264. Baked Sauternes Custard (Weekend Lunch)
This one's pretty much the same as the sauternes ice-cream, with slightly different egg-sugar-cream-wine ratios. You heat up (in separate pans) cream and sauternes, and then whisk them successively into an egg-and-sugar mixture, before baking in a waterbath. Nigella says that you shouldn't bake it too firm - it should be "soft and voluptuous, like an eighteenth-century courtesan's inner thigh". I halved quantities and cooking time, but the custard still set slightly too firm, more like a pneumatically-breasted 21st century porn starlet than a courtesan of days gone by. Oh well, it still tasted good to me.
baked sauternes custard
While the custard was cooling, I poached some white peaches in sauternes syrup leftover from the last time I poached peaches. Then I cooked dinner while they were both cooling.
About tonight's choice for dinner - all the fat-and-meat-loaded meals that Nigella seems to adore have left me feeling, well, fat-and-meat-loaded too. Right this second, I don't think I could face another roast, meatball, or sausage.
But today, I remembered those magical words at the end of the Weekend Lunch chapter...
"Of course I don't expect anyone to eat this sort of food every Sunday without fail - no one's telling you can't have pasta, for God's sake"
It's not that I feel I need Nigella's permission to deviate from meat every now and then; this quote was more a useful reminder of the options available.

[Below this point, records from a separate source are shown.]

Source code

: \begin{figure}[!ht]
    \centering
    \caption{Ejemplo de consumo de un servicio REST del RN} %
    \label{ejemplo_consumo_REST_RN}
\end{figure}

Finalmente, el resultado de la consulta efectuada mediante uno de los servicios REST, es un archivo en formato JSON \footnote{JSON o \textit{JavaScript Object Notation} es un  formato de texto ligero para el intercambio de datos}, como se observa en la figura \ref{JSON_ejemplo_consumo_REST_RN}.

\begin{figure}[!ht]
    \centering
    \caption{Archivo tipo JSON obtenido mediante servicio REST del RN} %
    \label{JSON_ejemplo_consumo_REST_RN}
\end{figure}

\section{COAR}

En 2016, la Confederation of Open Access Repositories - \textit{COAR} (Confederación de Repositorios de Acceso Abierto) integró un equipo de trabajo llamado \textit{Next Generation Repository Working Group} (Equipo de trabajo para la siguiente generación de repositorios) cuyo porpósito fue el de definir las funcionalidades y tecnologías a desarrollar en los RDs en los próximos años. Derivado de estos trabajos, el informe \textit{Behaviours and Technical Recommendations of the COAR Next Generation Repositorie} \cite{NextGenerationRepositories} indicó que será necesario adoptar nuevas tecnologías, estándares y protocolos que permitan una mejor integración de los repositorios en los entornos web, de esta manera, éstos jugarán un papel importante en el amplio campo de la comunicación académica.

But I realised, as I flicked through How to Eat, that I have indeed already made all the pasta recipes! So I created my own, based on my desire for something summery and vegetarian, and on the fact that we had a huge bunch of basil and 5 zucchinis at home.
I cooked up some penne, and sautéed up the sliced zucchinis in olive oil, then tossed them together, adding torn basil leaves, parmesan cheese, toasted pine nuts and ricotta cheese. (Kind of like a souped up version of pasta with unpestoed pesto). It needed quite a bit of salt, but was very satisfying and tasty.
pasta eaten al fresco
And continuing on the light and fresh theme...

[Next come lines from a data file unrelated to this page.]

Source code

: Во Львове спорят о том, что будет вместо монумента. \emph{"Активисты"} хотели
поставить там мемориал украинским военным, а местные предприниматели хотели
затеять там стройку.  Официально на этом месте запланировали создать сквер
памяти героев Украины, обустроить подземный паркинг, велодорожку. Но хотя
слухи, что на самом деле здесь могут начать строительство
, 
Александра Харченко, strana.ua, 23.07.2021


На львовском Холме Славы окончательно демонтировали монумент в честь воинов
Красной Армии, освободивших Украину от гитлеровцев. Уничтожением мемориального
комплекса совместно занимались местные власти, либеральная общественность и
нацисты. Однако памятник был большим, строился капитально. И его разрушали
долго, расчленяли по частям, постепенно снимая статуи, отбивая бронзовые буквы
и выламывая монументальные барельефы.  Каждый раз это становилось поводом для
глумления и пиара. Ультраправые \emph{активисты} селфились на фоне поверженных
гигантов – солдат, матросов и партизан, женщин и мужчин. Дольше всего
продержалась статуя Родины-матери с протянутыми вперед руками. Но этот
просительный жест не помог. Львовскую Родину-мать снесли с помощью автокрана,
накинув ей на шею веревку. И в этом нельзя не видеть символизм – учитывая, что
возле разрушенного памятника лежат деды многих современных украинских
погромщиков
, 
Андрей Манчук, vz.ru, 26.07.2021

poached peaches and baked sauternes custard
I absolutely adored the dessert! Not only did it look beautiful, the pink-blushed peach halves glistening in syrup against the sombre yellow of the custard, but it tasted wonderful too. The peaches I used were much larger than those from last time, so they were a bit firmer than expected, but not unpleasantly so. The custard was fragrant with sauternes and seductively smooth.

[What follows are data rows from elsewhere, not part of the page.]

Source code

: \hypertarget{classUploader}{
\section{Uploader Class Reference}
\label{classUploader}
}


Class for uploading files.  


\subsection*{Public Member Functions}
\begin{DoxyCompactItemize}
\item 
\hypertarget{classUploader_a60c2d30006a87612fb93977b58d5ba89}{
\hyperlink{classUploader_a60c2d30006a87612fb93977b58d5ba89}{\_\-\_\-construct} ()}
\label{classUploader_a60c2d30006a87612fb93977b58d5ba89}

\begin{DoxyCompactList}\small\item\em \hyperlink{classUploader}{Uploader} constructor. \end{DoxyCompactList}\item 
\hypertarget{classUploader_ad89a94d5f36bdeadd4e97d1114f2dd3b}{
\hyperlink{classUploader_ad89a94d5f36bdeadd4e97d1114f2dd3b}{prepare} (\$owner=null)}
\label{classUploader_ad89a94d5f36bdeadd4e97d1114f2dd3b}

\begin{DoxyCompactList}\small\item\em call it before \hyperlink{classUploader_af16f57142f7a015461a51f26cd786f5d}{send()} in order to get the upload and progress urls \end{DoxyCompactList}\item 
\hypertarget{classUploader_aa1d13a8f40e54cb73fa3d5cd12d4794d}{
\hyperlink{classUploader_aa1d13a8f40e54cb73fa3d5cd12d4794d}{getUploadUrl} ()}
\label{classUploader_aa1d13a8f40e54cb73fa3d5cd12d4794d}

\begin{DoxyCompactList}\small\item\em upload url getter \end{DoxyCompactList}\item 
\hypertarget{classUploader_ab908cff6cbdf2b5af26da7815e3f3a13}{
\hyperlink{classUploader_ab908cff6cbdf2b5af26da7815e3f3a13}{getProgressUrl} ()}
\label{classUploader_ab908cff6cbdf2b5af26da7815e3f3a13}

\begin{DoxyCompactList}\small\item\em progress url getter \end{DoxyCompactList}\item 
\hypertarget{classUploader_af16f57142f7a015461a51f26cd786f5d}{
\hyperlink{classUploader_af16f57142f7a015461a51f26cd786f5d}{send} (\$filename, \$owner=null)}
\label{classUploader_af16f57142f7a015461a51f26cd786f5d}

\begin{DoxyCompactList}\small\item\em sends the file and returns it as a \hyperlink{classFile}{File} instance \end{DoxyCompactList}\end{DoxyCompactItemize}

Speaking of which, this, dear readers, is the dessert you must make for your beloved if you are planning a seduction dinner. (In smaller quantities, in candlelight, and without your parents sitting at the table, to be sure). There is absolutely nothing unsexy about this dish. And any potential lover who doesn't fall for your charms after eating this, doesn't deserve your loving at all.